The Stranger's Meursault is an insanely isolated guy. He's isolated from society, from friends, from his lover, from human emotion, and eventually from normal logic.
But don't start feeling sorry for him. His isolation is self-prescribed; Meursault isn’t exiled by any means—he separates himself. Of course, at first he doesn’t view this as a choice at all; isolation is simply the path of least resistance, the series of activities that requires the least activity and effort. By the end of the novel, the narrator realizes that he has the ability to choose; that if he wants, he can wish for a large crowd of people: he can desire to be less alone. Or he can stay as he is. But at least he's conscious of his own ability to decide.
Questions About Isolation
- The physical layout of the visiting room in prison symbolizes the chasm between upstanding citizens of society and immoral criminals in prison. Do you find Meursault more or less detached when he is in prison as compared to when he was free?

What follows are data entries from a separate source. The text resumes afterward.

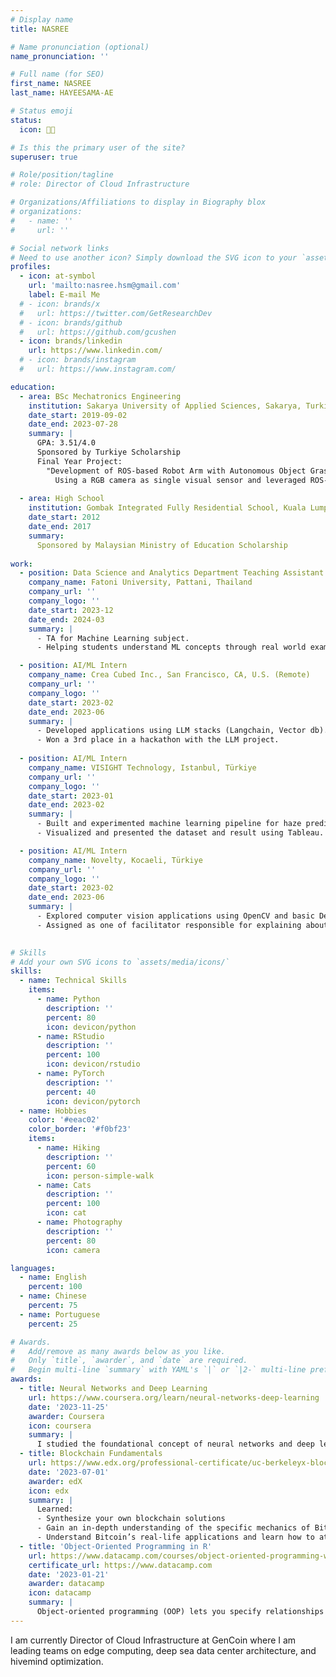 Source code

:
 ```yaml
---
# Display name
title: NASREE 

# Name pronunciation (optional)
name_pronunciation: ''

# Full name (for SEO)
first_name: NASREE
last_name: HAYEESAMA-AE

# Status emoji
status:
  icon: 🧑‍🎓️

# Is this the primary user of the site?
superuser: true

# Role/position/tagline
# role: Director of Cloud Infrastructure

# Organizations/Affiliations to display in Biography blox
# organizations:
#   - name: ''
#     url: ''

# Social network links
# Need to use another icon? Simply download the SVG icon to your `assets/media/icons/` folder.
profiles:
  - icon: at-symbol
    url: 'mailto:nasree.hsm@gmail.com'
    label: E-mail Me
  # - icon: brands/x
  #   url: https://twitter.com/GetResearchDev
  # - icon: brands/github
  #   url: https://github.com/gcushen
  - icon: brands/linkedin
    url: https://www.linkedin.com/
  # - icon: brands/instagram
  #   url: https://www.instagram.com/

education:
  - area: BSc Mechatronics Engineering
    institution: Sakarya University of Applied Sciences, Sakarya, Turkiye
    date_start: 2019-09-02
    date_end: 2023-07-28
    summary: |
      GPA: 3.51/4.0
      Sponsored by Turkiye Scholarship
      Final Year Project:
        "Development of ROS-based Robot Arm with Autonomous Object Grasping Ability"
          Using a RGB camera as single visual sensor and leveraged ROS-Noetic and Moveit package for robotics object grasping. HRG-Net is then deployed for grasps generation. Lastly, user interface is created with Flask to improve accessibility through website.
  
  - area: High School
    institution: Gombak Integrated Fully Residential School, Kuala Lumpur, Malaysia
    date_start: 2012
    date_end: 2017
    summary:
      Sponsored by Malaysian Ministry of Education Scholarship
      
work:
  - position: Data Science and Analytics Department Teaching Assistant
    company_name: Fatoni University, Pattani, Thailand
    company_url: ''
    company_logo: ''
    date_start: 2023-12
    date_end: 2024-03
    summary: |
      - TA for Machine Learning subject.
      - Helping students understand ML concepts through real world examples and hands on experiences.

  - position: AI/ML Intern
    company_name: Crea Cubed Inc., San Francisco, CA, U.S. (Remote)
    company_url: ''
    company_logo: ''
    date_start: 2023-02
    date_end: 2023-06
    summary: |
      - Developed applications using LLM stacks (Langchain, Vector db).
      - Won a 3rd place in a hackathon with the LLM project.
  
  - position: AI/ML Intern
    company_name: VISIGHT Technology, Istanbul, Türkiye
    company_url: ''
    company_logo: ''
    date_start: 2023-01
    date_end: 2023-02
    summary: |
      - Built and experimented machine learning pipeline for haze prediction dataset.
      - Visualized and presented the dataset and result using Tableau.

  - position: AI/ML Intern
    company_name: Novelty, Kocaeli, Türkiye
    company_url: ''
    company_logo: ''
    date_start: 2023-02
    date_end: 2023-06
    summary: |
      - Explored computer vision applications using OpenCV and basic Deep learning.
      - Assigned as one of facilitator responsible for explaining about Deep learning.
  

# Skills
# Add your own SVG icons to `assets/media/icons/`
skills:
  - name: Technical Skills
    items:
      - name: Python
        description: ''
        percent: 80
        icon: devicon/python
      - name: RStudio
        description: ''
        percent: 100
        icon: devicon/rstudio
      - name: PyTorch
        description: ''
        percent: 40
        icon: devicon/pytorch
  - name: Hobbies
    color: '#eeac02'
    color_border: '#f0bf23'
    items:
      - name: Hiking
        description: ''
        percent: 60
        icon: person-simple-walk
      - name: Cats
        description: ''
        percent: 100
        icon: cat
      - name: Photography
        description: ''
        percent: 80
        icon: camera

languages:
  - name: English
    percent: 100
  - name: Chinese
    percent: 75
  - name: Portuguese
    percent: 25

# Awards.
#   Add/remove as many awards below as you like.
#   Only `title`, `awarder`, and `date` are required.
#   Begin multi-line `summary` with YAML's `|` or `|2-` multi-line prefix and indent 2 spaces below.
awards:
  - title: Neural Networks and Deep Learning
    url: https://www.coursera.org/learn/neural-networks-deep-learning
    date: '2023-11-25'
    awarder: Coursera
    icon: coursera
    summary: |
      I studied the foundational concept of neural networks and deep learning. By the end, I was familiar with the significant technological trends driving the rise of deep learning; build, train, and apply fully connected deep neural networks; implement efficient (vectorized) neural networks; identify key parameters in a neural network’s architecture; and apply deep learning to your own applications.
  - title: Blockchain Fundamentals
    url: https://www.edx.org/professional-certificate/uc-berkeleyx-blockchain-fundamentals
    date: '2023-07-01'
    awarder: edX
    icon: edx
    summary: |
      Learned:
      - Synthesize your own blockchain solutions
      - Gain an in-depth understanding of the specific mechanics of Bitcoin
      - Understand Bitcoin’s real-life applications and learn how to attack and destroy Bitcoin, Ethereum, smart contracts and Dapps, and alternatives to Bitcoin’s Proof-of-Work consensus algorithm
  - title: 'Object-Oriented Programming in R'
    url: https://www.datacamp.com/courses/object-oriented-programming-with-s3-and-r6-in-r
    certificate_url: https://www.datacamp.com
    date: '2023-01-21'
    awarder: datacamp
    icon: datacamp
    summary: |
      Object-oriented programming (OOP) lets you specify relationships between functions and the objects that they can act on, helping you manage complexity in your code. This is an intermediate level course, providing an introduction to OOP, using the S3 and R6 systems. S3 is a great day-to-day R programming tool that simplifies some of the functions that you write. R6 is especially useful for industry-specific analyses, working with web APIs, and building GUIs.
---
```


I am currently Director of Cloud Infrastructure at GenCoin where I am leading teams on edge computing, deep sea data center architecture, and hivemind optimization.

- Is isolation damaging to Meursault, or freeing? (Which kind of isolation, by the way? Societal? Emotional? Which impacts him the most?)
Chew on This
Content as a spectator in life, Meursault can be considered solipsistic—he's pretty sure that his self is the only self that can really be known to exist. This is his own irrational response to an irrational world.
The event most characteristic of Meursault’s detachment to this world is his refusal to see his mother one last time.